Employing Perl and Typical Expressions to Process Html Files – Component two

In this short article we will discuss how to transform the contents of an HTML file by jogging a Perl script on it.

The file we are likely to method is termed file1.htm:

Notice: To make certain that the code is exhibited correctly, in the example code demonstrated in this short article, sq. brackets ‘[..]’ are utilized in HTML tags alternatively of angle brackets ”.

[html]
[head]Employing Perl and Typical Expressions to Process Html Files – Component 2Sample HTML File[/title]
[connection rel=”stylesheet” variety=”text/css” rel=”nofollow” onclick=”javascript:ga(‘send’, ‘pageview’, ‘/outgoing/short article_exit_connection/362029’)” href=”design.css”]
[/head]
[body]
[h1]Introduction[/h1]
[p]Welcome to the earth of Perl and normal expressions[/p]
[h2]Programming Languages[/h2]
[table border=”1″ width=”400″]
[tr][th colspan=”two”]Programming Languages[/th][/tr]
[tr][td]Language[/td][td]Normal use[/td][/tr]
[tr][td]JavaScript[/td][td]Client-side scripts[/td][/tr]
[tr][td]Perl[/td][td]Processing HTML documents[/td][/tr]
[tr][td]PHP[/td][td]Server-side scripts[/td][/tr]
[/table]
[h1]Summary[/h1]
[p]JavaScript, Perl, and PHP are all interpreted programming languages.[/p]
[/body]
[/html]

Picture that we need to have to transform each occurrences of [h1]heading[/h1] to [h1 course=”massive”]heading[/h1]. Not a massive transform and some thing that could be simply carried out manually or by carrying out a simple research and switch. But we’re just getting begun listed here.

To do this, we could use the next Perl script (script1.pl):

1 open (IN, “file1.htm”)
two open (OUT, “>new_file1.htm”)
three whilst ($line = [IN])
4 $line =~ s/[h1]/[h1 course=”massive”]/
five (print OUT $line)
6
7 near (IN)
8 near (OUT)

Notice: You you should not need to have to enter the line numbers. I’ve included them merely so that I can reference individual traces in the script.

Let us search at each individual line of the script.

Line 1
In this line file1.htm is opened so that it can be processed by the script. In order to method the file, Perl employs some thing termed a filehandle, which presents a variety of connection concerning the script and the functioning method, containing facts about the file that is staying processed. I’ve termed this “opening” filehandle ‘IN’, but I could have utilized everything in rationale. Filehandles are ordinarily in capitals.

Line two
This line produces a new file termed ‘new_file1.htm’, which is composed to by employing another filehandle, OUT. The ‘>’ just right before the filename indicates that the file will be composed to.

Line three
This line sets up a loop in which each individual line in file1.htm will be examined individually.

Line 4
This is the normal expression.
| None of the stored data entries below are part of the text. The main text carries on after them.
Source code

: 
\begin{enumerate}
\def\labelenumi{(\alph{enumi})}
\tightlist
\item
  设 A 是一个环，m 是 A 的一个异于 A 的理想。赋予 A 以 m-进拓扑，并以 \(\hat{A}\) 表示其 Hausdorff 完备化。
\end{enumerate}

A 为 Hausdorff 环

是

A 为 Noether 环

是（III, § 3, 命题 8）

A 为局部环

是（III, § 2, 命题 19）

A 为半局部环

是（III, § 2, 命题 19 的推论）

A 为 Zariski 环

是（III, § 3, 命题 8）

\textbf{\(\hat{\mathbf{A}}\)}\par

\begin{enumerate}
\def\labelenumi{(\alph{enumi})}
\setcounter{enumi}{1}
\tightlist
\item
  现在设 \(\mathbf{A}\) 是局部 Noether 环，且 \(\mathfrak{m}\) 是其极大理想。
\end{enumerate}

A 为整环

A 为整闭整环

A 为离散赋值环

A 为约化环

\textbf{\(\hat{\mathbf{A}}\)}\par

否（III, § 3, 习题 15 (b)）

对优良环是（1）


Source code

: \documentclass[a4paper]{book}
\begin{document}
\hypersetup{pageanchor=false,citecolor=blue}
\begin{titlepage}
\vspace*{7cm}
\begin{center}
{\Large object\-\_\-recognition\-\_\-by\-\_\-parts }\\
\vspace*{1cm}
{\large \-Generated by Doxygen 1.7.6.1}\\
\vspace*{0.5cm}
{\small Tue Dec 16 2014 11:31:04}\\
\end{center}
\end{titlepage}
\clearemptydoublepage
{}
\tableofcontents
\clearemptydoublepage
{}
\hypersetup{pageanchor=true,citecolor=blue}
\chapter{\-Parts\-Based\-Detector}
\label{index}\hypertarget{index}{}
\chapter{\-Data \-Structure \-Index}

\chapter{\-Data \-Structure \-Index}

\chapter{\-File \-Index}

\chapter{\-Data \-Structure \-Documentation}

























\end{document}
It searches for 1 occurrence of [h1] on each individual line of file1.htm and, if it finds it, changes it to [h1 course=”massive”].

Seeking at Line 4 in far more detail:

    • $line – This is a variable that consists of a line of text. It gets modified if the substitution is productive.
    • =~ is termed the comparison operator.
    • s is the substitution operator.
    • [h1] is what wants to be substituted (changed).
    • [h1 course=”massive”] is what [h1] has to be altered to.

Line five
This line usually takes the contents of the $line variable and, via the OUT file take care of, writes the line to new_file1.htm.

Line 6
This line closes the ‘while’ loop. The loop is repeated until all the traces in file1.htm have been examined.

Traces 7 and 8
These two traces near the two file handles that have been utilized in the script. If you missed off these two traces the script would nonetheless perform, but it can be good programming observe to near file handles, as a result liberating up the file take care of names so they can be utilized, for example, by another file.

Managing the Script

As the intent of this short article is to make clear how to use normal expressions to method HTML documents, and not automatically how to use Perl, I you should not want to invest too extended describing how to operate Perl scripts. Suffice to say that you can operate them in different methods, for example, from in a text editor such as TextPad, by double-clicking the perl script (script1.pl), or by jogging the script from an MS-DOS window.

(The location of the Perl interpreter will need to have to be in your Path assertion so that you can operate Perl scripts from any location on your computer and not just from in the directory the place the interpreter (perl.exe) alone is put in.)

So, to operate our script we could open an MS-DOS window and navigate to the location the place the script and the HTML file are positioned. To hold daily life simple I’ve assumed that these two documents are in the identical folder (or directory). The command to operate the script is:

C:>perl script1.pl

If the script does perform (and ideally it will), a new file (new_file1.htm) is produced in the identical folder as file1.htm. If you open the file you are going to see the the two traces that contained [h1] tags have been modified so that they now browse [h1 course=”massive”].

In Component three we will search at how to take care of various documents.